*** Working data ***

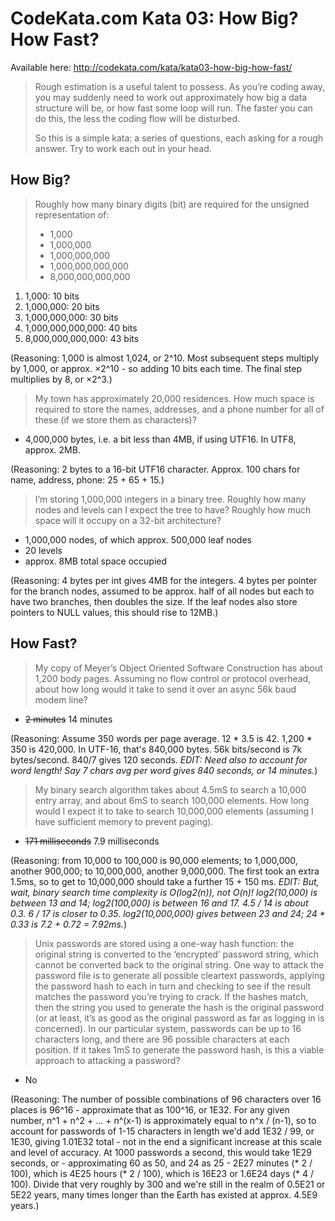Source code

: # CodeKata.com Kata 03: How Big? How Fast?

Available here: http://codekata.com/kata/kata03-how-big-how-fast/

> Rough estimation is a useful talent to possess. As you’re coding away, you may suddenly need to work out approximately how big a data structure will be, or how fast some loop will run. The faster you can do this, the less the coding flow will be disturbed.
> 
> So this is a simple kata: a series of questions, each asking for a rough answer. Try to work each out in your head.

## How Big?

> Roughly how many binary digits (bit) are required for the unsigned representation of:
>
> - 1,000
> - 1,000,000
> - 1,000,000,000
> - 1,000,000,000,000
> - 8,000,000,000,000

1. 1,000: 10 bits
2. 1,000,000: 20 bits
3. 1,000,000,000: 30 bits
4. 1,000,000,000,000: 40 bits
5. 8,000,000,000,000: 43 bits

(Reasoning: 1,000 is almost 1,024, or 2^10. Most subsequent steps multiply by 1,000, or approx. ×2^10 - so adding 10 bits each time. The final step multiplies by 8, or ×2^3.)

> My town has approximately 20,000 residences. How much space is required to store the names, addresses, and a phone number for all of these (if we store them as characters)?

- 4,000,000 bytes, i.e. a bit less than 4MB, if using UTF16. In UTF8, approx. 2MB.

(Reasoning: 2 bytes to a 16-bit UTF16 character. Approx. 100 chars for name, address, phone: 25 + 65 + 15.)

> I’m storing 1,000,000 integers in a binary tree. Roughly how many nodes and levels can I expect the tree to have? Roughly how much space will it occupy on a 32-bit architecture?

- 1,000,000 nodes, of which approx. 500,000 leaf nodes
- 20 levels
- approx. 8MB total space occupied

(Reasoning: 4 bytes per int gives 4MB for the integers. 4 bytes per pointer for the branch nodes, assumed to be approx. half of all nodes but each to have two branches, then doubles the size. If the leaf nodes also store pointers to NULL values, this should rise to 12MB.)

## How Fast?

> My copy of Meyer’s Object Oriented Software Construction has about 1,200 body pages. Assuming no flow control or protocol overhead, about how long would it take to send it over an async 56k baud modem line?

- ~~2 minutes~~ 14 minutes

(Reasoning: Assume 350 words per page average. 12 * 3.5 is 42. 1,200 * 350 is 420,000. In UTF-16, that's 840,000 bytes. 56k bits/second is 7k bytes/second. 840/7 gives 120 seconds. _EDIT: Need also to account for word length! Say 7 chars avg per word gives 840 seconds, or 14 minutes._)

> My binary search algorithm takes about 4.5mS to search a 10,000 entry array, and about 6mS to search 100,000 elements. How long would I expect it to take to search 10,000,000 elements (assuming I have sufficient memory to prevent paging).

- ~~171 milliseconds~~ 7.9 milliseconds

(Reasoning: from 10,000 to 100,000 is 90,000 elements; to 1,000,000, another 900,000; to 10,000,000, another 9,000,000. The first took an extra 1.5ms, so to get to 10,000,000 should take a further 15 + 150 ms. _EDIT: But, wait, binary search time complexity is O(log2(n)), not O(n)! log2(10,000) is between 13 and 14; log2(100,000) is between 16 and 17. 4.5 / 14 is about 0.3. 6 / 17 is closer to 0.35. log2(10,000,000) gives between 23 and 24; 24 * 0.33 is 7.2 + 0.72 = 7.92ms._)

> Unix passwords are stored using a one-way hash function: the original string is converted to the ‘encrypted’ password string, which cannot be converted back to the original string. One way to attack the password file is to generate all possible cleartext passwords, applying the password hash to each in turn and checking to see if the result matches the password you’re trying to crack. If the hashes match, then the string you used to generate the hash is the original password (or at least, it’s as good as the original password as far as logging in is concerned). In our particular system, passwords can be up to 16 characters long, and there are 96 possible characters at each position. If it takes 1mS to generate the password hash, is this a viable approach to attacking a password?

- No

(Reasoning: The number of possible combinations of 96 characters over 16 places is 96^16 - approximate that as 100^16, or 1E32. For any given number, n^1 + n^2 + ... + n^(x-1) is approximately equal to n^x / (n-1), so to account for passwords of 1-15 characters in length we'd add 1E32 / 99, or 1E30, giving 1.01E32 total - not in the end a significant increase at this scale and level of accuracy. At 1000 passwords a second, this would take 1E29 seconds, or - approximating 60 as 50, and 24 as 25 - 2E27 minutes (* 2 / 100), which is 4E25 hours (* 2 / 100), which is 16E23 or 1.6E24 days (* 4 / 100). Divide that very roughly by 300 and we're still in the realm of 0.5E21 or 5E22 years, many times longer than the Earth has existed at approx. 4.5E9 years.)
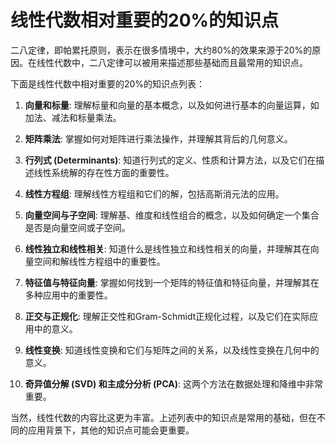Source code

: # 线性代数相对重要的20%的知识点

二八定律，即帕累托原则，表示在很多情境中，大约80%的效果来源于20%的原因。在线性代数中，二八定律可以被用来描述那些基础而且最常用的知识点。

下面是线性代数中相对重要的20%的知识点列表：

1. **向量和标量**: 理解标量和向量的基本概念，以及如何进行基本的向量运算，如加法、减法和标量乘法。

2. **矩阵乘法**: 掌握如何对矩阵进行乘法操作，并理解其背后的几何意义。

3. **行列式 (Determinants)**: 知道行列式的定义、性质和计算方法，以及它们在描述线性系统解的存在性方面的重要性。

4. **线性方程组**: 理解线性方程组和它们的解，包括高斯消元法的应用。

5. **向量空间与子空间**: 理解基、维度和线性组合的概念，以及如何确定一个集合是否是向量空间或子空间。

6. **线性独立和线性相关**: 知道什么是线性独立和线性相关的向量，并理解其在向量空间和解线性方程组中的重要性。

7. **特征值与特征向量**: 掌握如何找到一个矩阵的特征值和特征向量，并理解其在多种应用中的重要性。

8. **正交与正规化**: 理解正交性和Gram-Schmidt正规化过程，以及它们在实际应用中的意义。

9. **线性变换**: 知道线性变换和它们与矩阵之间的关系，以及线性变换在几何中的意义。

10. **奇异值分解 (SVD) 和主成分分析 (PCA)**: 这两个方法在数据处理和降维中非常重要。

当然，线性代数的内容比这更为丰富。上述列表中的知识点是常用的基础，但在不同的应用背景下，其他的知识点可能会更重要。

*** End of Working data ***

Begin at the line that has "4. **线性方程组**: 理解线性方程组和它们的解，包括高斯消元法的应用。" in the entries above; stop after the line that has "9. **线性变换**: 知道线性变换和它们与矩阵之间的关系，以及线性变换在几何中的意义。". Transcribe exactly those lines and no others.

4. **线性方程组**: 理解线性方程组和它们的解，包括高斯消元法的应用。

5. **向量空间与子空间**: 理解基、维度和线性组合的概念，以及如何确定一个集合是否是向量空间或子空间。

6. **线性独立和线性相关**: 知道什么是线性独立和线性相关的向量，并理解其在向量空间和解线性方程组中的重要性。

7. **特征值与特征向量**: 掌握如何找到一个矩阵的特征值和特征向量，并理解其在多种应用中的重要性。

8. **正交与正规化**: 理解正交性和Gram-Schmidt正规化过程，以及它们在实际应用中的意义。

9. **线性变换**: 知道线性变换和它们与矩阵之间的关系，以及线性变换在几何中的意义。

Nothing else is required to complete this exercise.